● DIRECTIONS
Working from the records below, repeat exactly the lines starting at the line that contains "which will highlight" and ending at the line that contains "of the features", inclusive.

● Stored entries
Segment Open
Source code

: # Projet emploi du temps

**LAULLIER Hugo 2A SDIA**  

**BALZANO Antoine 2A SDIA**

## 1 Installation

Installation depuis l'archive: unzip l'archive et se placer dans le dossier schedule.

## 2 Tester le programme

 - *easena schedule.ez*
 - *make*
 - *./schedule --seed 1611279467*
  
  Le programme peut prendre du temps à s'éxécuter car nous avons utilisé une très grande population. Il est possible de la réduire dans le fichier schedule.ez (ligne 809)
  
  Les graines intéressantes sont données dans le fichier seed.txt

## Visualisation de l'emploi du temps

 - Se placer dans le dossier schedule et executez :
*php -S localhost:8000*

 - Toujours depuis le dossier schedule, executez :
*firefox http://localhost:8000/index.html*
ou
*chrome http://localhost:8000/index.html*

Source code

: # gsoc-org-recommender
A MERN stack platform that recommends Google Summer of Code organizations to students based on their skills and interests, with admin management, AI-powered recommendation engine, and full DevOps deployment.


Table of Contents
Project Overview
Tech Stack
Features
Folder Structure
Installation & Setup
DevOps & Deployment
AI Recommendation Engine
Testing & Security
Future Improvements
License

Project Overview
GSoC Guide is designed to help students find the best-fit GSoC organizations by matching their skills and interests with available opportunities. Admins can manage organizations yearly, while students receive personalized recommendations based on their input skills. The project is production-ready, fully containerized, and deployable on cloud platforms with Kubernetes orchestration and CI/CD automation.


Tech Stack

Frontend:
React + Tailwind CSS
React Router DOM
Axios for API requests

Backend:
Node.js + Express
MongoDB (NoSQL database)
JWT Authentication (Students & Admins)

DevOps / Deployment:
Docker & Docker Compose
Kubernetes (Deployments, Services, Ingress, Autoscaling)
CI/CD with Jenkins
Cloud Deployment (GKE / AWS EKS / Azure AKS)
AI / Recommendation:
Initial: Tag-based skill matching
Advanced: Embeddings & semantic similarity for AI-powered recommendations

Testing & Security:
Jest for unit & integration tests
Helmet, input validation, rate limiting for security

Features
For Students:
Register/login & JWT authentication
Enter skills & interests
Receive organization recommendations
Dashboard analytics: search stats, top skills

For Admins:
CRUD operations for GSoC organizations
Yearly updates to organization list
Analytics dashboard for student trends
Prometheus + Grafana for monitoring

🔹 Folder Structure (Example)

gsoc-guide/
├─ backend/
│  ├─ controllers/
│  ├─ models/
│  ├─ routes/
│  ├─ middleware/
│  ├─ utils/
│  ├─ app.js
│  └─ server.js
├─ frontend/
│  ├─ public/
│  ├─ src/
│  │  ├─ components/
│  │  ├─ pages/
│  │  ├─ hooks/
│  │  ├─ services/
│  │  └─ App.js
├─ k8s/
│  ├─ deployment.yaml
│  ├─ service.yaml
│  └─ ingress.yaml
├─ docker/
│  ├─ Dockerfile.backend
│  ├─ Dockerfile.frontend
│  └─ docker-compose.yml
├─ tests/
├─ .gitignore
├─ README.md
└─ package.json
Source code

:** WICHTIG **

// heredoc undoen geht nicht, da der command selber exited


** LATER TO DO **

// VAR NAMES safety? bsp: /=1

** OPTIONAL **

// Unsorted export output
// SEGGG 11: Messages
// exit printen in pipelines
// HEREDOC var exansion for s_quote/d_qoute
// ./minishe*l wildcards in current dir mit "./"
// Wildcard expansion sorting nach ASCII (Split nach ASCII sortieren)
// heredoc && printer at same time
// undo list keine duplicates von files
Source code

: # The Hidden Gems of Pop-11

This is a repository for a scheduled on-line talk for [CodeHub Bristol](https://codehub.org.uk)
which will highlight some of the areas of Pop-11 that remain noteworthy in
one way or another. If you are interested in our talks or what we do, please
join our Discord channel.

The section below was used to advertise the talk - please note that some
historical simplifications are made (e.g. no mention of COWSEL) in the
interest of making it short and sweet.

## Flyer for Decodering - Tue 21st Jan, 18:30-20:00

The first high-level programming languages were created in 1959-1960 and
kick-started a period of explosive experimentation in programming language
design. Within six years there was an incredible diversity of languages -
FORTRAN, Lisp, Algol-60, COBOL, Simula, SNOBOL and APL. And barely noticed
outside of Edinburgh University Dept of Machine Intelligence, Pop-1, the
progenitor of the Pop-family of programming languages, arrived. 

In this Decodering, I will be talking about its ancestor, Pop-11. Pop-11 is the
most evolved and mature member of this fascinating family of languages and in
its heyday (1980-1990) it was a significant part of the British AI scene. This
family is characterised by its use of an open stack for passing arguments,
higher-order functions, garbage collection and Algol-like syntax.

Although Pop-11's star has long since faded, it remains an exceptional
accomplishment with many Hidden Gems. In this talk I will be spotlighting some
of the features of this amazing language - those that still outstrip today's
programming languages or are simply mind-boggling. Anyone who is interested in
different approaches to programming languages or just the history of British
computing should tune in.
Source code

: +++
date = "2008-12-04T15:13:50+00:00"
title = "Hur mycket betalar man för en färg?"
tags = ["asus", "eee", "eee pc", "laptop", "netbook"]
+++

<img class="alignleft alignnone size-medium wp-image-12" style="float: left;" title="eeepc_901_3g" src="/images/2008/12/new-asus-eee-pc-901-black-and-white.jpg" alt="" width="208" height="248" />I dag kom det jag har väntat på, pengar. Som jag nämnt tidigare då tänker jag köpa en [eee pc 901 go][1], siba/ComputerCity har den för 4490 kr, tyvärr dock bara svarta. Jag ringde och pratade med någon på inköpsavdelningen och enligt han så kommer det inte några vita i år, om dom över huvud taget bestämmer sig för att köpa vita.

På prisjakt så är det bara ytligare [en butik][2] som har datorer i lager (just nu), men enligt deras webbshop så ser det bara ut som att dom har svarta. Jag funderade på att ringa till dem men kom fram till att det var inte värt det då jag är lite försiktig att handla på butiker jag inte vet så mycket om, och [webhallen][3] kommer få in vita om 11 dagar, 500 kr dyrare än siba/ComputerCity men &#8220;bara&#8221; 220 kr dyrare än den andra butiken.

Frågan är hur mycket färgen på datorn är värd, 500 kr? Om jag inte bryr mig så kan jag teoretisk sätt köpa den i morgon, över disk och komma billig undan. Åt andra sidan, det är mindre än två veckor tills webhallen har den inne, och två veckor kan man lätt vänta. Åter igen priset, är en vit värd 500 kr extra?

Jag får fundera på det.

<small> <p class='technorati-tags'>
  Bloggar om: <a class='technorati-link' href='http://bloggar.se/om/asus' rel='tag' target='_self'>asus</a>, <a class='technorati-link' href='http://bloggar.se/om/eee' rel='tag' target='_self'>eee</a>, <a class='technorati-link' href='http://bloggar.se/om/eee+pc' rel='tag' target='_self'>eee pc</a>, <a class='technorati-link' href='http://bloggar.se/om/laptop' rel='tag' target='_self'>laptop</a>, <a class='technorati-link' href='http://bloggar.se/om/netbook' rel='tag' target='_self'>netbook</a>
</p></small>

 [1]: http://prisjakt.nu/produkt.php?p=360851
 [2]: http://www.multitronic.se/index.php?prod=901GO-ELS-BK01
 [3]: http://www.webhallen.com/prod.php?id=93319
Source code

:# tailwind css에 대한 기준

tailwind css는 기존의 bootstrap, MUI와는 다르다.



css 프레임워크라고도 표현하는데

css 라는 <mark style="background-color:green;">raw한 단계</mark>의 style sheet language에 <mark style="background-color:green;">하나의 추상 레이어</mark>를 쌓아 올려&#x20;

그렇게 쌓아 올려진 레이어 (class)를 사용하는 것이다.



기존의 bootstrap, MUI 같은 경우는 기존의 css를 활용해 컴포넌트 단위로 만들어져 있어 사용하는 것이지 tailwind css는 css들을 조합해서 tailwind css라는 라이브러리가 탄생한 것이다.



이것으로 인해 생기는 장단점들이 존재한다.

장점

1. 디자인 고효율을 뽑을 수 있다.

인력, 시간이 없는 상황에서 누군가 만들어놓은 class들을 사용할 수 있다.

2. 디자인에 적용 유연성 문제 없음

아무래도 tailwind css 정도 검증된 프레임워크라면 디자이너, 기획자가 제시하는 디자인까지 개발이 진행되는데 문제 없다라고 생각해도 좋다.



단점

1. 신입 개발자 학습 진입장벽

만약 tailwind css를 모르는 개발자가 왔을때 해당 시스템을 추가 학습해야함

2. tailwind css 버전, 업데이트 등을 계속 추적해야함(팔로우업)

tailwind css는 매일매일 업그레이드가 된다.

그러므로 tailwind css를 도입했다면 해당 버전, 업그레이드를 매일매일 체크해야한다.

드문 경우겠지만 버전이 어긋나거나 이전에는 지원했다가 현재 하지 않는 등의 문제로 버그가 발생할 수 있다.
Segment Closed
● TASK RESULT
which will highlight some of the areas of Pop-11 that remain noteworthy in
one way or another. If you are interested in our talks or what we do, please
join our Discord channel.

The section below was used to advertise the talk - please note that some
historical simplifications are made (e.g. no mention of COWSEL) in the
interest of making it short and sweet.

## Flyer for Decodering - Tue 21st Jan, 18:30-20:00

The first high-level programming languages were created in 1959-1960 and
kick-started a period of explosive experimentation in programming language
design. Within six years there was an incredible diversity of languages -
FORTRAN, Lisp, Algol-60, COBOL, Simula, SNOBOL and APL. And barely noticed
outside of Edinburgh University Dept of Machine Intelligence, Pop-1, the
progenitor of the Pop-family of programming languages, arrived. 

In this Decodering, I will be talking about its ancestor, Pop-11. Pop-11 is the
most evolved and mature member of this fascinating family of languages and in
its heyday (1980-1990) it was a significant part of the British AI scene. This
family is characterised by its use of an open stack for passing arguments,
higher-order functions, garbage collection and Algol-like syntax.

Although Pop-11's star has long since faded, it remains an exceptional
accomplishment with many Hidden Gems. In this talk I will be spotlighting some
of the features of this amazing language - those that still outstrip today's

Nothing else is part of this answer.